[Source texts of formatted documents]

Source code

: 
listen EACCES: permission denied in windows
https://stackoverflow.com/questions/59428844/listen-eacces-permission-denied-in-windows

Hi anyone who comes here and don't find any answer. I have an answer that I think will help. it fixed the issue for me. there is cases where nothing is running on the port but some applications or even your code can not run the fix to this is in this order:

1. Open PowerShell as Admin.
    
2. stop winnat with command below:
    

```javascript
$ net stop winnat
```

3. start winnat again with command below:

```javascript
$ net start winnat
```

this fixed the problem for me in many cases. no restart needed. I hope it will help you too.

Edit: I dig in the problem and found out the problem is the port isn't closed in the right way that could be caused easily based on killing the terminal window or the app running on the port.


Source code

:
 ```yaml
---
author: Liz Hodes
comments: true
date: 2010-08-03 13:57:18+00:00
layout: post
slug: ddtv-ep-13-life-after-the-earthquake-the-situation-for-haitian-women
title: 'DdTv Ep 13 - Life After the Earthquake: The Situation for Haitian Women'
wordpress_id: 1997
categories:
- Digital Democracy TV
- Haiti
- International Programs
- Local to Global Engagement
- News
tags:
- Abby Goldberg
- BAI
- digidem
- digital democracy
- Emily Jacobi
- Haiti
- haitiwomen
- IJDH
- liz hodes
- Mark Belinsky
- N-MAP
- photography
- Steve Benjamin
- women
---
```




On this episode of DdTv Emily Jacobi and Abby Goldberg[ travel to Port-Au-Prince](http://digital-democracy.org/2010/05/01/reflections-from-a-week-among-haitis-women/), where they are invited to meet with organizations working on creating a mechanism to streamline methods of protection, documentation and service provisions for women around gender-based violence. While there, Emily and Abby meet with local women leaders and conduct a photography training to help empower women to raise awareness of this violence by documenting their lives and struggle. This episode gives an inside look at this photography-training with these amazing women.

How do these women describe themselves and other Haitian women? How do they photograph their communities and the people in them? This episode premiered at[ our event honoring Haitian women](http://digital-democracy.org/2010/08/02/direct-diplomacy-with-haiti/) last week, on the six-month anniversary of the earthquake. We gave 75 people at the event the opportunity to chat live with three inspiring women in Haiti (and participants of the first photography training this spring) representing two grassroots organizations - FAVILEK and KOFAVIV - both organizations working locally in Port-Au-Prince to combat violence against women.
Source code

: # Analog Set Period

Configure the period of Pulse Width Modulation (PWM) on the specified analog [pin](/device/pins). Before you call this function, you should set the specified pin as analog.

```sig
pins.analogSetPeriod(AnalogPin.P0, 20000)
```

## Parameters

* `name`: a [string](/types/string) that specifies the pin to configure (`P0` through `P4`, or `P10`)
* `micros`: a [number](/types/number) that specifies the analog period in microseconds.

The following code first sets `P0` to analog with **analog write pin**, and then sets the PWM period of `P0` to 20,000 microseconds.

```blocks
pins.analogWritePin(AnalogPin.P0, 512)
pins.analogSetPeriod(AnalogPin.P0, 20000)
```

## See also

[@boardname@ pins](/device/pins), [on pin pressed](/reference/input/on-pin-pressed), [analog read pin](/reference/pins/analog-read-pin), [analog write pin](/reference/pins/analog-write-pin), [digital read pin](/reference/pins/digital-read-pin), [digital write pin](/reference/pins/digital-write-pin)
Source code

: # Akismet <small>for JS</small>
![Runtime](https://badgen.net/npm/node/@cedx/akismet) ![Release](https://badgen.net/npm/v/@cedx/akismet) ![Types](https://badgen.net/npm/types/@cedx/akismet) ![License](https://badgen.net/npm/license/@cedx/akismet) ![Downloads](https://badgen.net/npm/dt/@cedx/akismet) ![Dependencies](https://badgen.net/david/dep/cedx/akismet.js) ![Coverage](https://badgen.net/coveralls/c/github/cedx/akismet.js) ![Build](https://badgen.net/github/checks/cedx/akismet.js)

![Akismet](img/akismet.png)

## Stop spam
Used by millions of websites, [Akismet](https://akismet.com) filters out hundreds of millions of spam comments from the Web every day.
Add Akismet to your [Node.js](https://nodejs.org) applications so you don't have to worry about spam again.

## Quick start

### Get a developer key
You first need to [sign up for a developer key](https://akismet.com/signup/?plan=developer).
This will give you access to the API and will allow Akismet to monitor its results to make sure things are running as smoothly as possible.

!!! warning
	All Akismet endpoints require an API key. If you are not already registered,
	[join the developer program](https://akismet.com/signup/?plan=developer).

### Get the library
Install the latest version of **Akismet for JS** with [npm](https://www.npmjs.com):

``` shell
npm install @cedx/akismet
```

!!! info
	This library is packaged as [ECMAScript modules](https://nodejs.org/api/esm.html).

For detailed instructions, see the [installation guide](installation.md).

Aim of the task:
Would you retype the records above without changing a word?

Completed task:
Source code

: 
listen EACCES: permission denied in windows
https://stackoverflow.com/questions/59428844/listen-eacces-permission-denied-in-windows

Hi anyone who comes here and don't find any answer. I have an answer that I think will help. it fixed the issue for me. there is cases where nothing is running on the port but some applications or even your code can not run the fix to this is in this order:

1. Open PowerShell as Admin.
    
2. stop winnat with command below:
    

```javascript
$ net stop winnat
```

3. start winnat again with command below:

```javascript
$ net start winnat
```

this fixed the problem for me in many cases. no restart needed. I hope it will help you too.

Edit: I dig in the problem and found out the problem is the port isn't closed in the right way that could be caused easily based on killing the terminal window or the app running on the port.


Source code

:
 ```yaml
---
author: Liz Hodes
comments: true
date: 2010-08-03 13:57:18+00:00
layout: post
slug: ddtv-ep-13-life-after-the-earthquake-the-situation-for-haitian-women
title: 'DdTv Ep 13 - Life After the Earthquake: The Situation for Haitian Women'
wordpress_id: 1997
categories:
- Digital Democracy TV
- Haiti
- International Programs
- Local to Global Engagement
- News
tags:
- Abby Goldberg
- BAI
- digidem
- digital democracy
- Emily Jacobi
- Haiti
- haitiwomen
- IJDH
- liz hodes
- Mark Belinsky
- N-MAP
- photography
- Steve Benjamin
- women
---
```




On this episode of DdTv Emily Jacobi and Abby Goldberg[ travel to Port-Au-Prince](http://digital-democracy.org/2010/05/01/reflections-from-a-week-among-haitis-women/), where they are invited to meet with organizations working on creating a mechanism to streamline methods of protection, documentation and service provisions for women around gender-based violence. While there, Emily and Abby meet with local women leaders and conduct a photography training to help empower women to raise awareness of this violence by documenting their lives and struggle. This episode gives an inside look at this photography-training with these amazing women.

How do these women describe themselves and other Haitian women? How do they photograph their communities and the people in them? This episode premiered at[ our event honoring Haitian women](http://digital-democracy.org/2010/08/02/direct-diplomacy-with-haiti/) last week, on the six-month anniversary of the earthquake. We gave 75 people at the event the opportunity to chat live with three inspiring women in Haiti (and participants of the first photography training this spring) representing two grassroots organizations - FAVILEK and KOFAVIV - both organizations working locally in Port-Au-Prince to combat violence against women.
Source code

: # Analog Set Period

Configure the period of Pulse Width Modulation (PWM) on the specified analog [pin](/device/pins). Before you call this function, you should set the specified pin as analog.

```sig
pins.analogSetPeriod(AnalogPin.P0, 20000)
```

## Parameters

* `name`: a [string](/types/string) that specifies the pin to configure (`P0` through `P4`, or `P10`)
* `micros`: a [number](/types/number) that specifies the analog period in microseconds.

The following code first sets `P0` to analog with **analog write pin**, and then sets the PWM period of `P0` to 20,000 microseconds.

```blocks
pins.analogWritePin(AnalogPin.P0, 512)
pins.analogSetPeriod(AnalogPin.P0, 20000)
```

## See also

[@boardname@ pins](/device/pins), [on pin pressed](/reference/input/on-pin-pressed), [analog read pin](/reference/pins/analog-read-pin), [analog write pin](/reference/pins/analog-write-pin), [digital read pin](/reference/pins/digital-read-pin), [digital write pin](/reference/pins/digital-write-pin)
Source code

: # Akismet <small>for JS</small>
![Runtime](https://badgen.net/npm/node/@cedx/akismet) ![Release](https://badgen.net/npm/v/@cedx/akismet) ![Types](https://badgen.net/npm/types/@cedx/akismet) ![License](https://badgen.net/npm/license/@cedx/akismet) ![Downloads](https://badgen.net/npm/dt/@cedx/akismet) ![Dependencies](https://badgen.net/david/dep/cedx/akismet.js) ![Coverage](https://badgen.net/coveralls/c/github/cedx/akismet.js) ![Build](https://badgen.net/github/checks/cedx/akismet.js)

![Akismet](img/akismet.png)

## Stop spam
Used by millions of websites, [Akismet](https://akismet.com) filters out hundreds of millions of spam comments from the Web every day.
Add Akismet to your [Node.js](https://nodejs.org) applications so you don't have to worry about spam again.

## Quick start

### Get a developer key
You first need to [sign up for a developer key](https://akismet.com/signup/?plan=developer).
This will give you access to the API and will allow Akismet to monitor its results to make sure things are running as smoothly as possible.

!!! warning
	All Akismet endpoints require an API key. If you are not already registered,
	[join the developer program](https://akismet.com/signup/?plan=developer).

### Get the library
Install the latest version of **Akismet for JS** with [npm](https://www.npmjs.com):

``` shell
npm install @cedx/akismet
```

!!! info
	This library is packaged as [ECMAScript modules](https://nodejs.org/api/esm.html).

For detailed instructions, see the [installation guide](installation.md).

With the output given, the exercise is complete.